CronacaTorino
Un funzionario dell’Edilizia del Comune di Torino è accusato di corruzione: si è dimesso
L’inchiesta coinvolge anche una decina di professionisti – in particolare architetti e geometri – ora indagati in concorso
TORINO – È accusato di corruzione e accesso abusivo al sistema informatico – reati ipotizzati dal procuratore aggiunto Salvatore Dolce e la sostituta Elisa Buffa – il funzionario del Comune di Torino che ha rassegnato dimissioni immediate.
Le indagini e il reato di corruzione
Le indagini, come riportano le pagine locali di La Stampa, sono state svolte dalla polizia locale che ha portato avanti un ampio lavoro investigativo volto a ricostruite quanto accadeva negli uffici di piazza San Giovanni. Il dipendente lavorava nel Servizio vigilanza edilizia e agibilità, ufficio da cui transitano le pratiche relative alla verifica degli illeciti edilizi, ai provvedimenti sanzionatori, al controllo delle segnalazioni di agibilità e alle istruttorie delle sanatorie edilizie.
L’inchiesta coinvolge anche una decina di professionisti – in particolare architetti e geometri – ora indagati in concorso con il funzionario nello stesso fascicolo. Questi si rivolgevano al funzionario che in cambio di denaro o altri favori forniva assistenza ai suoi “clienti”, arrivando anche ad accedere e divulgare dati riservati relativi a diverse pratiche. Secondo la Procura sarebbe stato un sistema consolidato tra il 2023 e il 2025.

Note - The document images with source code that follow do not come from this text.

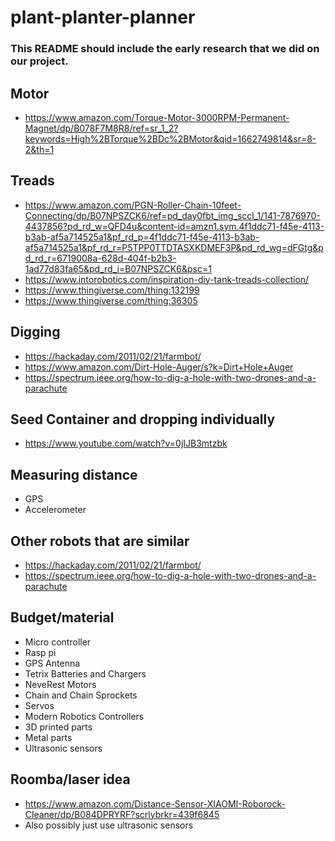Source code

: # plant-planter-planner
### This README should include the early research that we did on our project.

## Motor
- https://www.amazon.com/Torque-Motor-3000RPM-Permanent-Magnet/dp/B078F7M8R8/ref=sr_1_2?keywords=High%2BTorque%2BDc%2BMotor&qid=1662749814&sr=8-2&th=1

## Treads
- https://www.amazon.com/PGN-Roller-Chain-10feet-Connecting/dp/B07NPSZCK6/ref=pd_day0fbt_img_sccl_1/141-7876970-4437856?pd_rd_w=QFD4u&content-id=amzn1.sym.4f1ddc71-f45e-4113-b3ab-af5a714525a1&pf_rd_p=4f1ddc71-f45e-4113-b3ab-af5a714525a1&pf_rd_r=P5TPP0TTDTASXKDMEF3P&pd_rd_wg=dFGtg&pd_rd_r=6719008a-628d-404f-b2b3-1ad77d83fa65&pd_rd_i=B07NPSZCK6&psc=1
- https://www.intorobotics.com/inspiration-diy-tank-treads-collection/
- https://www.thingiverse.com/thing:132199
- https://www.thingiverse.com/thing:36305

## Digging
- https://hackaday.com/2011/02/21/farmbot/ 
- https://www.amazon.com/Dirt-Hole-Auger/s?k=Dirt+Hole+Auger
- https://spectrum.ieee.org/how-to-dig-a-hole-with-two-drones-and-a-parachute 

## Seed Container and dropping individually
- https://www.youtube.com/watch?v=0jIJB3mtzbk 


## Measuring distance
- GPS
- Accelerometer

## Other robots that are similar
- https://hackaday.com/2011/02/21/farmbot/
- https://spectrum.ieee.org/how-to-dig-a-hole-with-two-drones-and-a-parachute 

## Budget/material
- Micro controller
- Rasp pi
- GPS Antenna
- Tetrix Batteries and Chargers
- NeveRest Motors
- Chain and Chain Sprockets
- Servos
- Modern Robotics Controllers
- 3D printed parts
- Metal parts
- Ultrasonic sensors

## Roomba/laser idea
- https://www.amazon.com/Distance-Sensor-XIAOMI-Roborock-Cleaner/dp/B084DPRYRF?scrlybrkr=439f6845
- Also possibly just use ultrasonic sensors
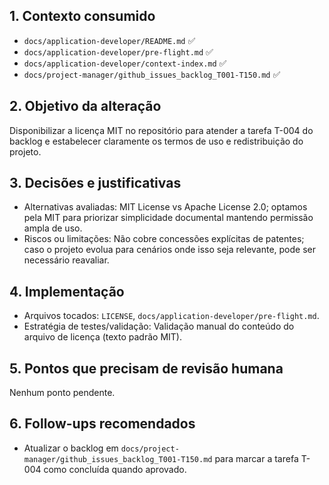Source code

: ## 1. Contexto consumido
- `docs/application-developer/README.md` ✅
- `docs/application-developer/pre-flight.md` ✅
- `docs/application-developer/context-index.md` ✅
- `docs/project-manager/github_issues_backlog_T001-T150.md` ✅

## 2. Objetivo da alteração
Disponibilizar a licença MIT no repositório para atender a tarefa T-004 do backlog e estabelecer claramente os termos de uso e redistribuição do projeto.

## 3. Decisões e justificativas
- Alternativas avaliadas: MIT License vs Apache License 2.0; optamos pela MIT para priorizar simplicidade documental mantendo permissão ampla de uso.
- Riscos ou limitações: Não cobre concessões explícitas de patentes; caso o projeto evolua para cenários onde isso seja relevante, pode ser necessário reavaliar.

## 4. Implementação
- Arquivos tocados: `LICENSE`, `docs/application-developer/pre-flight.md`.
- Estratégia de testes/validação: Validação manual do conteúdo do arquivo de licença (texto padrão MIT).

## 5. Pontos que precisam de revisão humana
Nenhum ponto pendente.

## 6. Follow-ups recomendados
- Atualizar o backlog em `docs/project-manager/github_issues_backlog_T001-T150.md` para marcar a tarefa T-004 como concluída quando aprovado.
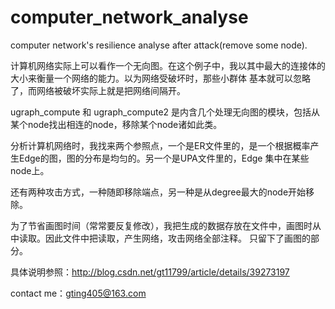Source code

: computer_network_analyse
========================

computer network's resilience analyse after attack(remove some node).

计算机网络实际上可以看作一个无向图。在这个例子中，我以其中最大的连接体的大小来衡量一个网络的能力。以为网络受破坏时，那些小群体
基本就可以忽略了，而网络被破坏实际上就是把网络间隔开。

ugraph_compute 和 ugraph_compute2 是内含几个处理无向图的模块，包括从某个node找出相连的node，移除某个node诸如此类。

分析计算机网络时，我找来两个参照点，一个是ER文件里的，是一个根据概率产生Edge的图，图的分布是均匀的。另一个是UPA文件里的，Edge
集中在某些node上。

还有两种攻击方式，一种随即移除端点，另一种是从degree最大的node开始移除。

为了节省画图时间（常常要反复修改），我把生成的数据存放在文件中，画图时从中读取。因此文件中把读取，产生网络，攻击网络全部注释。
只留下了画图的部分。

具体说明参照：http://blog.csdn.net/gt11799/article/details/39273197

contact me：gting405@163.com
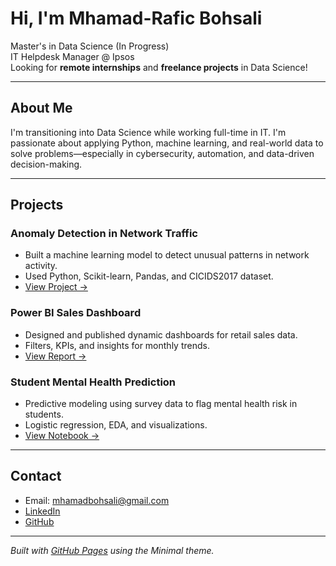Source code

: # Hi, I'm Mhamad-Rafic Bohsali

Master's in Data Science (In Progress)  
IT Helpdesk Manager @ Ipsos  
Looking for **remote internships** and **freelance projects** in Data Science!

---

## About Me

I'm transitioning into Data Science while working full-time in IT. I'm passionate about applying Python, machine learning, and real-world data to solve problems—especially in cybersecurity, automation, and data-driven decision-making.

---

## Projects

### Anomaly Detection in Network Traffic
- Built a machine learning model to detect unusual patterns in network activity.
- Used Python, Scikit-learn, Pandas, and CICIDS2017 dataset.
- [View Project →](https://github.com/mhamadbohsali/anomaly-detection-network)

### Power BI Sales Dashboard
- Designed and published dynamic dashboards for retail sales data.
- Filters, KPIs, and insights for monthly trends.
- [View Report →](https://github.com/mhamadbohsali/powerbi-sales-dashboard)

### Student Mental Health Prediction
- Predictive modeling using survey data to flag mental health risk in students.
- Logistic regression, EDA, and visualizations.
- [View Notebook →](https://github.com/mhamadbohsali/mental-health-ds)

---

## Contact

- Email: mhamadbohsali@gmail.com
- [LinkedIn]([https://www.linkedin.com/in/mohamadraficbohsali/])  
- [GitHub](https://github.com/mhamadbohsali)

---

*Built with [GitHub Pages](https://pages.github.com/) using the Minimal theme.*
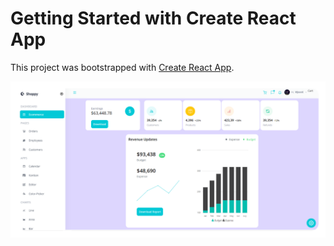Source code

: # Getting Started with Create React App

This project was bootstrapped with [Create React App](https://github.com/facebook/create-react-app).

![](https://github.com/wjmmk/DashBoard-ReactAndTailwind/blob/main/public/viwe.png)
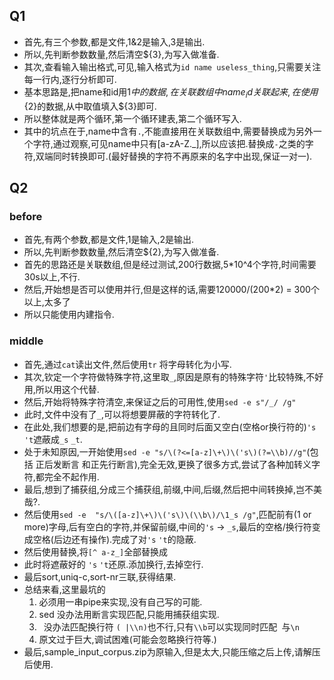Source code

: <!--
 * @Author: your name
 * @Date: 2020-04-04 18:18:03
 * @LastEditTime: 2020-04-04 18:53:23
 * @LastEditors: nanoseeds
 * @Description: In User Settings Edit
 * @FilePath: \Assignment_1\Analysis.md
 -->
## Q1
+ 首先,有三个参数,都是文件,1&2是输入,3是输出.
+ 所以,先判断参数数量,然后清空${3},为写入做准备.
+ 其次,查看输入输出格式,可见,输入格式为`id name useless_thing`,只需要关注每一行内,逐行分析即可.
+ 基本思路是,把name和id用${1}中的数据,在关联数组中name_id关联起来,在使用${2}的数据,从中取值填入${3}即可.
+ 所以整体就是两个循环,第一个循环建表,第二个循环写入.
+ 其中的坑点在于,name中含有`.`,不能直接用在关联数组中,需要替换成为另外一个字符,通过观察,可见name中只有[a-zA-Z._],所以应该把.替换成`-`之类的字符,双端同时转换即可.(最好替换的字符不再原来的名字中出现,保证一对一).

## Q2
### before
+ 首先,有两个参数,都是文件,1是输入,2是输出.
+ 所以,先判断参数数量,然后清空${2},为写入做准备.
+ 首先的思路还是关联数组,但是经过测试,200行数据,5*10^4个字符,时间需要30s以上,不行.
+ 然后,开始想是否可以使用并行,但是这样的话,需要120000/(200*2) = 300个以上,太多了
+ 所以只能使用内建指令.
### middle
+ 首先,通过`cat`读出文件,然后使用`tr` 将字母转化为小写.
+ 其次,钦定一个字符做特殊字符,这里取`_`,原因是原有的特殊字符`'`比较特殊,不好用,所以用这个代替.
+ 然后,开始将特殊字符清空,来保证之后的可用性,使用`sed -e s"/_/ /g" `
+ 此时,文件中没有了`_`,可以将想要屏蔽的字符转化了.
+ 在此处,我们想要的是,把前边有字母的且同时后面又空白(空格or换行符的)`'s` `'t`遮蔽成`_s` `_t`.
+ 处于未知原因,一开始使用`sed -e "s/\(?<=[a-z]\+\)\('s\)(?=\\b)//g"`(包括 正后发断言 和正先行断言),完全无效,更换了很多方式,尝试了各种加转义字符,都完全不起作用.
+ 最后,想到了捕获组,分成三个捕获组,前缀,中间,后缀,然后把中间转换掉,岂不美哉?.
+ 然后使用`sed -e  "s/\([a-z]\+\)\('s\)\(\\b\)/\1_s /g"`,匹配前有(1 or more)字母,后有空白的字符,并保留前缀,中间的`'s` -> `_s`,最后的空格/换行符变成空格(后边还有操作).完成了对`'s` `'t`的隐蔽.
+ 然后使用替换,将`[^ a-z_]`全部替换成` `
+ 此时将遮蔽好的 `'s` `'t`还原.添加换行,去掉空行.
+ 最后sort,uniq-c,sort-nr三联,获得结果.
+ 总结来看,这里最坑的
    1. 必须用一串pipe来实现,没有自己写的可能.
    2. sed 没办法用断言实现匹配,只能用捕获组实现.
    3. ` `没办法匹配换行符 `( |\\n)`也不行,只有`\\b`可以实现同时匹配` `与`\n`
    4. 原文过于巨大,调试困难(可能会忽略换行符等.)
+ 最后,sample_input_corpus.zip为原输入,但是太大,只能压缩之后上传,请解压后使用.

Per l’uomo è stata chiesta la misura cautelare del carcere, disponendo l’interrogatorio preventivo di garanzia previsto dalla riforma Nordio per i reati contro la pubblica amministrazione. L’udienza davanti al Gip si è già svolta: la decisione è attesa nelle prossime settimane.
Le dimissioni, secondo quanto ricostruito, andrebbero lette come un tentativo di mitigare la posizione dell’indagato ed evitare il carcere in favore di una misura meno afflittiva. L’allontanamento dagli uffici di piazza San Giovanni, dove si sarebbe consumato il reato, potrebbe far cadere il rischio di reiterazione o di inquinamento delle prove.